* [AVAILABLE DATA]:
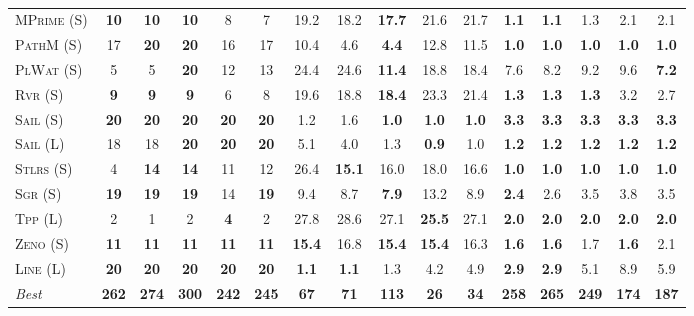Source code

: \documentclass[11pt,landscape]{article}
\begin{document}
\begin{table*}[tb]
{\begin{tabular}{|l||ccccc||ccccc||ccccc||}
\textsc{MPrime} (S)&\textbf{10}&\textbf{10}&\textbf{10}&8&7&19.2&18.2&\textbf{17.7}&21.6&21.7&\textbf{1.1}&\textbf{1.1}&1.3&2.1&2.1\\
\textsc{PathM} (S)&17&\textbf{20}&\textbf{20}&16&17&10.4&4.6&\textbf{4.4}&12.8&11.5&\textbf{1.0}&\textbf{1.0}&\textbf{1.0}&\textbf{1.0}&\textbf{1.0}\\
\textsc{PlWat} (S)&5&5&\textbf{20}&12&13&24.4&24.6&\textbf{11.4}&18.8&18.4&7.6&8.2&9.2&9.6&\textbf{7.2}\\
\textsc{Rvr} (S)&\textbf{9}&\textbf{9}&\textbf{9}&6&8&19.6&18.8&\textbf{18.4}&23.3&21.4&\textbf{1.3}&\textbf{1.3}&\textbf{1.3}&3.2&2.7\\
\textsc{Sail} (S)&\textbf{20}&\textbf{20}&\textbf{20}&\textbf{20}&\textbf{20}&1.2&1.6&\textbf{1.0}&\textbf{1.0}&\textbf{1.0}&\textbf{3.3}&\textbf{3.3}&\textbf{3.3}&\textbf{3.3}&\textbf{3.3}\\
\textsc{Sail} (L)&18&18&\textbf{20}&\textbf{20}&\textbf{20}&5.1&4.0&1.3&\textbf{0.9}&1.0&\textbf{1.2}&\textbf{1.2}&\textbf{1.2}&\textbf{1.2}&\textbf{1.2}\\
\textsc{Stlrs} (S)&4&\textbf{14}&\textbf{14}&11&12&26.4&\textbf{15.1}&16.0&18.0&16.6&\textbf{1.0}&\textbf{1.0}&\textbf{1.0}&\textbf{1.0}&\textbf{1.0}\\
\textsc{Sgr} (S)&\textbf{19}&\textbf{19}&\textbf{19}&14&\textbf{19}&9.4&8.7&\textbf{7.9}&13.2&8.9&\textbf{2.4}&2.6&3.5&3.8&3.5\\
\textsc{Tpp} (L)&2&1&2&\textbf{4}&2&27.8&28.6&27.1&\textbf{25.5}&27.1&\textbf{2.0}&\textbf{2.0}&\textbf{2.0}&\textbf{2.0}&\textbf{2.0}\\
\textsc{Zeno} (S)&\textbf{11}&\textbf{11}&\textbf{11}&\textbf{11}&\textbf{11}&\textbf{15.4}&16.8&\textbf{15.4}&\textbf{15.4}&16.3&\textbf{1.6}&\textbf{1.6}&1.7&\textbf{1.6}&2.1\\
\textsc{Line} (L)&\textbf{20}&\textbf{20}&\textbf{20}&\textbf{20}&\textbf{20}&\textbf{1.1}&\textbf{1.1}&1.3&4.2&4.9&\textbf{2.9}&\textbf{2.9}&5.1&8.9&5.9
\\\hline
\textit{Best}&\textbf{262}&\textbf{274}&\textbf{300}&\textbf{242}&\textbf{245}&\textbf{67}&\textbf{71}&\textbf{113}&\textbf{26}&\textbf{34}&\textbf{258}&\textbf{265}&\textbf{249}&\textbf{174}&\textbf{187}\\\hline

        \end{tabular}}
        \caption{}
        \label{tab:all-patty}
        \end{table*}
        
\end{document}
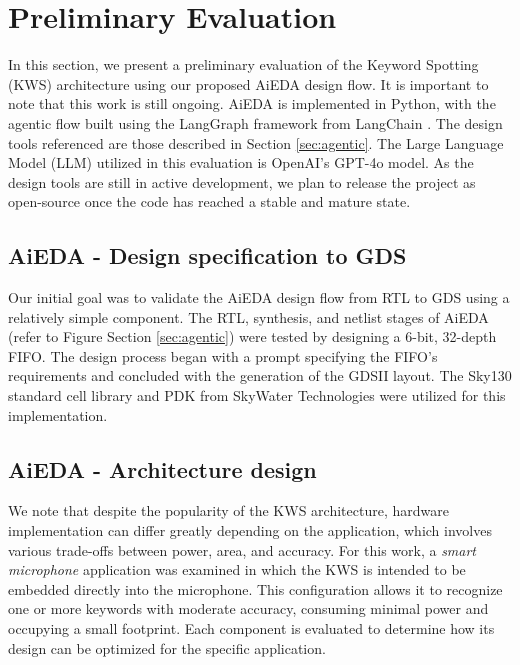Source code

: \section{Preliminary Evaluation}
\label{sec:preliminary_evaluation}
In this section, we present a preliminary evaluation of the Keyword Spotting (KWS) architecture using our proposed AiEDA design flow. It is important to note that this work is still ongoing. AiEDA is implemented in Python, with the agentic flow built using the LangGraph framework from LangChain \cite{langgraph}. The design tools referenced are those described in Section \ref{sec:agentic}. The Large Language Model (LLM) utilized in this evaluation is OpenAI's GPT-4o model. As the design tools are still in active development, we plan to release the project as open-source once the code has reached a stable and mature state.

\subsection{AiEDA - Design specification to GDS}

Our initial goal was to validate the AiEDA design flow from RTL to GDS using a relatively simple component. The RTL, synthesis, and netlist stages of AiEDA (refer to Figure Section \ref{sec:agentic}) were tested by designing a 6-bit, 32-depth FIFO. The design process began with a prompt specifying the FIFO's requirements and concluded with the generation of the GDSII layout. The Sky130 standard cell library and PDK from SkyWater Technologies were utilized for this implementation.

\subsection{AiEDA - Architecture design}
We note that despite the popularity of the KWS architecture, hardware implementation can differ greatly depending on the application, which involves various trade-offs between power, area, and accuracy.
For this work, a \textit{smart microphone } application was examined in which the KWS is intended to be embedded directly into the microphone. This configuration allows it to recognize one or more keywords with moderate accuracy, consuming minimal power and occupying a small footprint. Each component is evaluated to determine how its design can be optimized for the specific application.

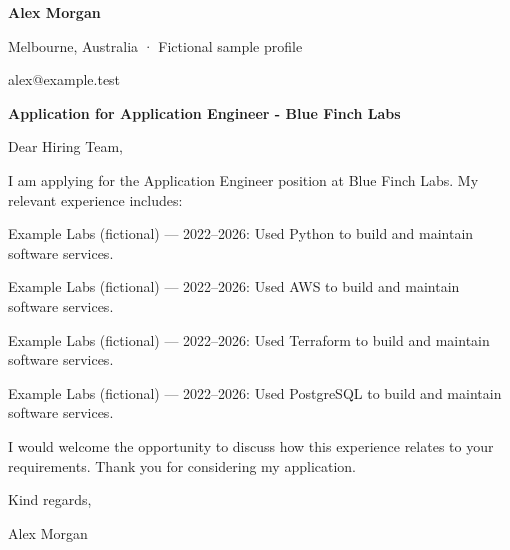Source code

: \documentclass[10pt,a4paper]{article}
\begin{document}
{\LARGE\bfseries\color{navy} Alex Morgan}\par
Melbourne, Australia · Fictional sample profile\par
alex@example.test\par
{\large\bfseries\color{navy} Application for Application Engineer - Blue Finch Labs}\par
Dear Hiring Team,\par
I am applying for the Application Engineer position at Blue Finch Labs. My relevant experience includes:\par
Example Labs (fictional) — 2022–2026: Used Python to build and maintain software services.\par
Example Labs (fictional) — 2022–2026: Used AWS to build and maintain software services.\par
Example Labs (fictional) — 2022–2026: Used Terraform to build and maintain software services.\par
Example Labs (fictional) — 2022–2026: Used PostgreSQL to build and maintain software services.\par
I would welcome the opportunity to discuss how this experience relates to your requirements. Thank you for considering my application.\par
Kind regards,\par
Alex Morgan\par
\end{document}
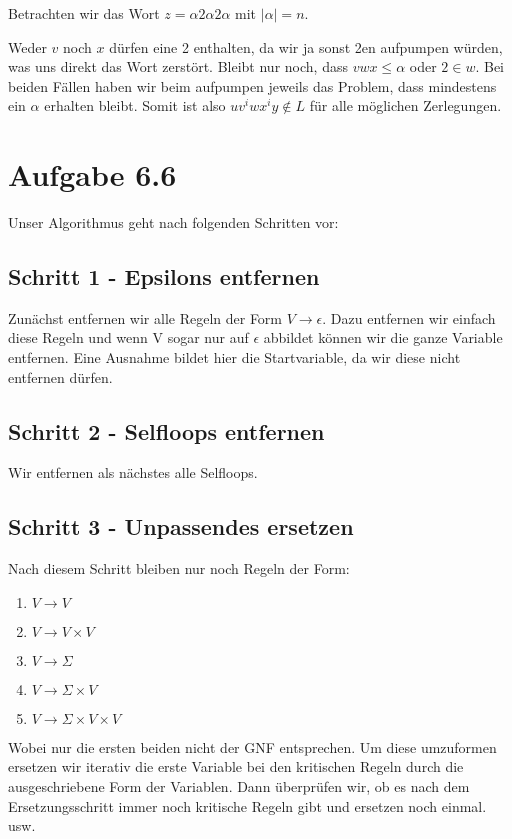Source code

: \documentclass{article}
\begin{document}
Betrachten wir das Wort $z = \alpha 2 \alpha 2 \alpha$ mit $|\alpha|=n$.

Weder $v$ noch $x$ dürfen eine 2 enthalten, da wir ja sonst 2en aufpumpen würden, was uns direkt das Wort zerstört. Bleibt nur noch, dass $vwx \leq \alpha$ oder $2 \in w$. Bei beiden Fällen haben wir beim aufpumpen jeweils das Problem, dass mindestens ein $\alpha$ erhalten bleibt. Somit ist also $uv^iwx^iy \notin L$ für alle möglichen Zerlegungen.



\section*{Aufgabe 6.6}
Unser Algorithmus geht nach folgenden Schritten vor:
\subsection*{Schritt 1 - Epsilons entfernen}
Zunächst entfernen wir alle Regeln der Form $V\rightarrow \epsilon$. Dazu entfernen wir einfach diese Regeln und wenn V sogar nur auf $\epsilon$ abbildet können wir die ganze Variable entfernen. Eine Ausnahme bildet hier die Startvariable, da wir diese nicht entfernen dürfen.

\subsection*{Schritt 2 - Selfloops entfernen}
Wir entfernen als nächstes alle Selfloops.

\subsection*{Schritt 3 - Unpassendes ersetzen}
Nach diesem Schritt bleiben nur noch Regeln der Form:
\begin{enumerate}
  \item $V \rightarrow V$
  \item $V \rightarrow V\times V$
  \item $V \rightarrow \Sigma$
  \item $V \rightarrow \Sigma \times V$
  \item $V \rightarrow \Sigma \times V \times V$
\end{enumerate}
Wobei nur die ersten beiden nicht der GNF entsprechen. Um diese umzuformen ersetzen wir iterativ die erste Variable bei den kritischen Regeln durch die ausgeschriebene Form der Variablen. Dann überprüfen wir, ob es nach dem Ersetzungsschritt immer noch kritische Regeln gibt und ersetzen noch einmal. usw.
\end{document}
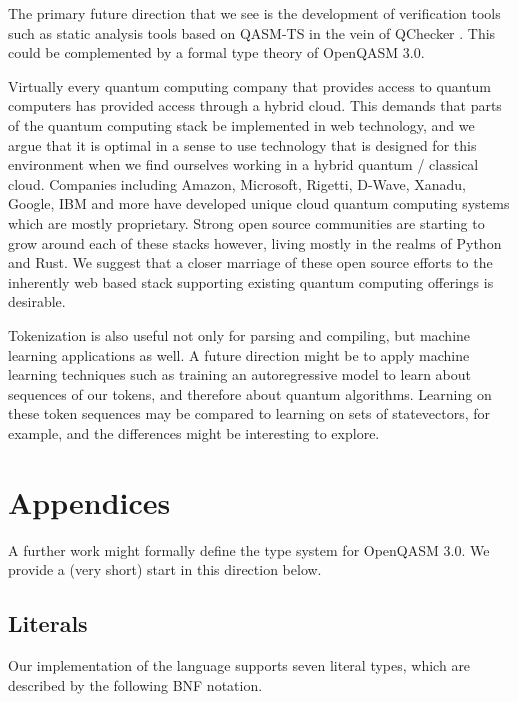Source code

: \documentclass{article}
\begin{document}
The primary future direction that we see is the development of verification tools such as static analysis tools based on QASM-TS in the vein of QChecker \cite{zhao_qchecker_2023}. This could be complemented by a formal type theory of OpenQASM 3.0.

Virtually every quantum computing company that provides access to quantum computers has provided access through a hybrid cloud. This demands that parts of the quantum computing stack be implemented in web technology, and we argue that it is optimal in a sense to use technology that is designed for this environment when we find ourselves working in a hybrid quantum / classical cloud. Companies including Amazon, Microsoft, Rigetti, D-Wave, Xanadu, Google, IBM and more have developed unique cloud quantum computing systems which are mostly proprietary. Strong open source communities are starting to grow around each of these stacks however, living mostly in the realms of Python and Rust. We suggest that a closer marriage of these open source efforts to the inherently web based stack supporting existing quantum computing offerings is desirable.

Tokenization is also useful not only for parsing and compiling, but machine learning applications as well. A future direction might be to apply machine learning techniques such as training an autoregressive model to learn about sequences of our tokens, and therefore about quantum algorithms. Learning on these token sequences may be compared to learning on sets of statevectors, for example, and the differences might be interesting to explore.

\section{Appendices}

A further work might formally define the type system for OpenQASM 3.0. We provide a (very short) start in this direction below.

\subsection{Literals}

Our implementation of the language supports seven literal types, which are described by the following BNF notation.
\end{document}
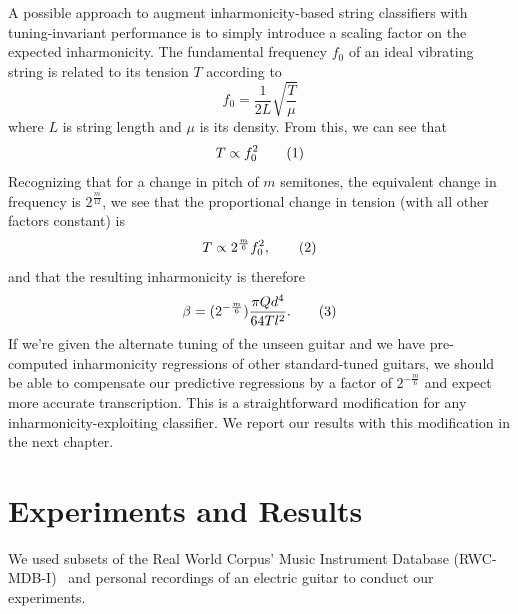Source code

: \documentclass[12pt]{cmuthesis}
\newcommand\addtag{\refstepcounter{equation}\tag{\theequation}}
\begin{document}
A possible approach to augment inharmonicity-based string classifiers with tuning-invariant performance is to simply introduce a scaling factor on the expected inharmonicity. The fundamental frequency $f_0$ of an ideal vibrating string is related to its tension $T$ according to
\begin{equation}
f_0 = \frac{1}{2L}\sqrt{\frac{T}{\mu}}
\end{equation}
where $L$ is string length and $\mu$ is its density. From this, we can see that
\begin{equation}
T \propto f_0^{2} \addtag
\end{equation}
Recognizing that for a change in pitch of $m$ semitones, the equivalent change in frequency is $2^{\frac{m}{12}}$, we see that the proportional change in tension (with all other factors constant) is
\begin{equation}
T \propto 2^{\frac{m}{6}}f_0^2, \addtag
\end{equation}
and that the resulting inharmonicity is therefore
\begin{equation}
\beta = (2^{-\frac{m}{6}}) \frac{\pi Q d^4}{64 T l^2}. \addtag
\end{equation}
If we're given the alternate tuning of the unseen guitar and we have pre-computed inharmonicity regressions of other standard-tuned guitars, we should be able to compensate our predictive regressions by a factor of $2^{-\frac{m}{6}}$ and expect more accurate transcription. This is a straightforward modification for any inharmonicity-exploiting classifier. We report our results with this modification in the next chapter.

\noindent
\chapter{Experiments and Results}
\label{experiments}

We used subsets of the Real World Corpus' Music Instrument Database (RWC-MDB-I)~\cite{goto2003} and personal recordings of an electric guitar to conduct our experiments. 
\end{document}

* [TO DO]: Your task is to return, exactly and on their own, the lines from the one containing "where $L$ is" through the last line of the listing.

* [SOLUTION TO THIS PROBLEM]:
where $L$ is string length and $\mu$ is its density. From this, we can see that
\begin{equation}
T \propto f_0^{2} \addtag
\end{equation}
Recognizing that for a change in pitch of $m$ semitones, the equivalent change in frequency is $2^{\frac{m}{12}}$, we see that the proportional change in tension (with all other factors constant) is
\begin{equation}
T \propto 2^{\frac{m}{6}}f_0^2, \addtag
\end{equation}
and that the resulting inharmonicity is therefore
\begin{equation}
\beta = (2^{-\frac{m}{6}}) \frac{\pi Q d^4}{64 T l^2}. \addtag
\end{equation}
If we're given the alternate tuning of the unseen guitar and we have pre-computed inharmonicity regressions of other standard-tuned guitars, we should be able to compensate our predictive regressions by a factor of $2^{-\frac{m}{6}}$ and expect more accurate transcription. This is a straightforward modification for any inharmonicity-exploiting classifier. We report our results with this modification in the next chapter.

\noindent
\chapter{Experiments and Results}
\label{experiments}

We used subsets of the Real World Corpus' Music Instrument Database (RWC-MDB-I)~\cite{goto2003} and personal recordings of an electric guitar to conduct our experiments. 
\end{document}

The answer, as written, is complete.